The FDA issued its egg safety rule in July 2009, with the rule’s provisions going into effect in 2010 for the nation’s largest egg producers, those with 50,000 or more laying hens. At the time of the rule’s issuance, the FDA said it would provide additional guidance, said the Center for Infectious Disease Research & Policy (CIDRAP). The FDA published draft guidance August 2010, asking stakeholders for input.

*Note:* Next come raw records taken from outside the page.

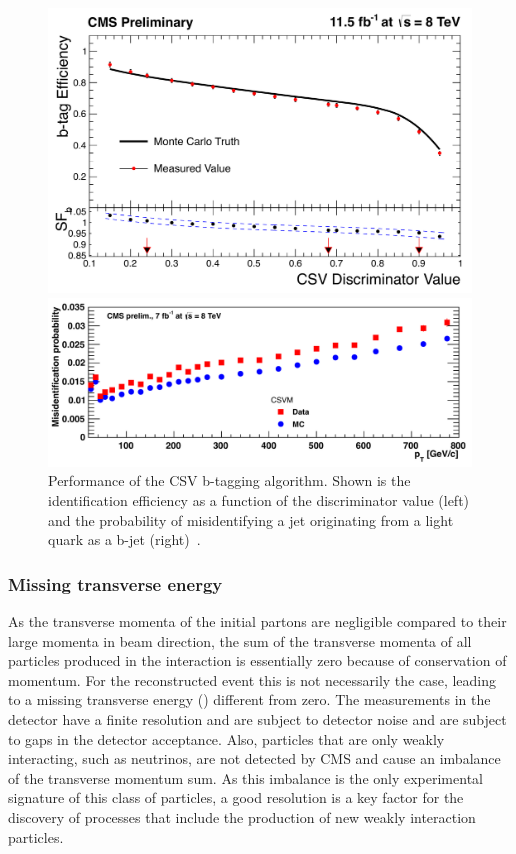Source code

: \begin{figure}[htbp]
\centering
\begin{minipage}[t]{0.49\textwidth}
  \includegraphics[width=\textwidth]{plots/RECO/bTagEfficiency.png}
\end{minipage}
\begin{minipage}[t]{0.49\textwidth}
\includegraphics[width=\textwidth]{plots/RECO/bTagMisID.png}
\end{minipage}
\caption{Performance of the CSV b-tagging algorithm. Shown is the identification efficiency as a function of the discriminator value (left) and the probability of misidentifying a jet originating from a light quark as a b-jet (right)~\cite{CMS-DP-2013-005}.}
\label{fig:bTagging}
\end{figure} 

\subsubsection{Missing transverse energy}
As the transverse momenta of the initial partons are negligible compared to their large momenta in beam direction, the sum of the transverse momenta of all particles produced in the interaction is essentially zero because of conservation of momentum. For the reconstructed event this is not necessarily the case, leading to a missing transverse energy (\MET) different from zero. The measurements in the detector have a finite resolution and are subject to detector noise and are subject to gaps in the detector acceptance. Also, particles that are only weakly interacting, such as neutrinos, are not detected by CMS and cause an imbalance of the transverse momentum sum. As this imbalance is the only experimental signature of this class of particles, a good \MET resolution is a key factor for the discovery of processes that include the production of new weakly interaction particles.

The recommendations address five egg safety rule provisions that include SE prevention measures, environmental testing, and egg testing; sampling methodology; and record keeping for SE prevention plans, said CIDRAP. In its guidance document, the agency said producers must comply with egg safety rule measures; however, recommendations are voluntary. “Producers should select and implement only those recommendations and options from this guidance that are most appropriate and will be most effective for their particular farm and situation,” it wrote, said CIDRAP.
The egg safety rule details mandated measures, while the guidance provides additional specifics and options, explained CIDRAP. According to the FDA, the main change between the draft and final document concerns “different environmental sampling plans for different poultry house styles,” said CIDRAP. The request for this information came from stakeholders.
The document now includes diagrams and photographs on how to retrieve samples in high-rise (pit style), belted system, colony style, single-deck, cage-free, and aviary poultry houses and also discusses biosecurity elements that include traffic barriers and sanitation, pest control, cleaning and disinfection, and related record keeping, CIDRAP explained. The rules now apply to intermediate-sized firms (3,000 to 50,000 birds) and become effective July 2012. Smaller farms remain exempt from the rules.
We previously wrote that the FDA expects its rule to prevent egg-related Salmonella sicknesses by 60%, which translates to 79,000 illnesses yearly, according to the U.S. Department of Health and Human Services (HHS) Secretary Kathleen Sebelius, who was speaking at an earlier press conference concerning the draft document. “Millions in the U.S. still suffer from food-borne illnesses each year. Thousands are hospitalized and too many die. Too often we find ourselves trying to track down the source of an outbreak once it happens, rather than preventing it,” Sebelius added.
CIDRAP also explained that federal agencies first began work to control SE in eggs in the 1990s, with the FDA introducing the first version of the rule in 2004. A major change that the new rule implemented concerned mandating refrigeration during egg storage and transport.
Last year, SE in eggs produced on two Iowa farms resulted in a recall of about a-half billion eggs and nearly 2,000 confirmed Salmonella illnesses. Salmonella poisoning can lead to headache, abdominal pain, diarrhea, nausea, vomiting, dehydration, fever, and loss of appetite, with the most prevalent symptoms occurring within in six hours and lasting up to three days.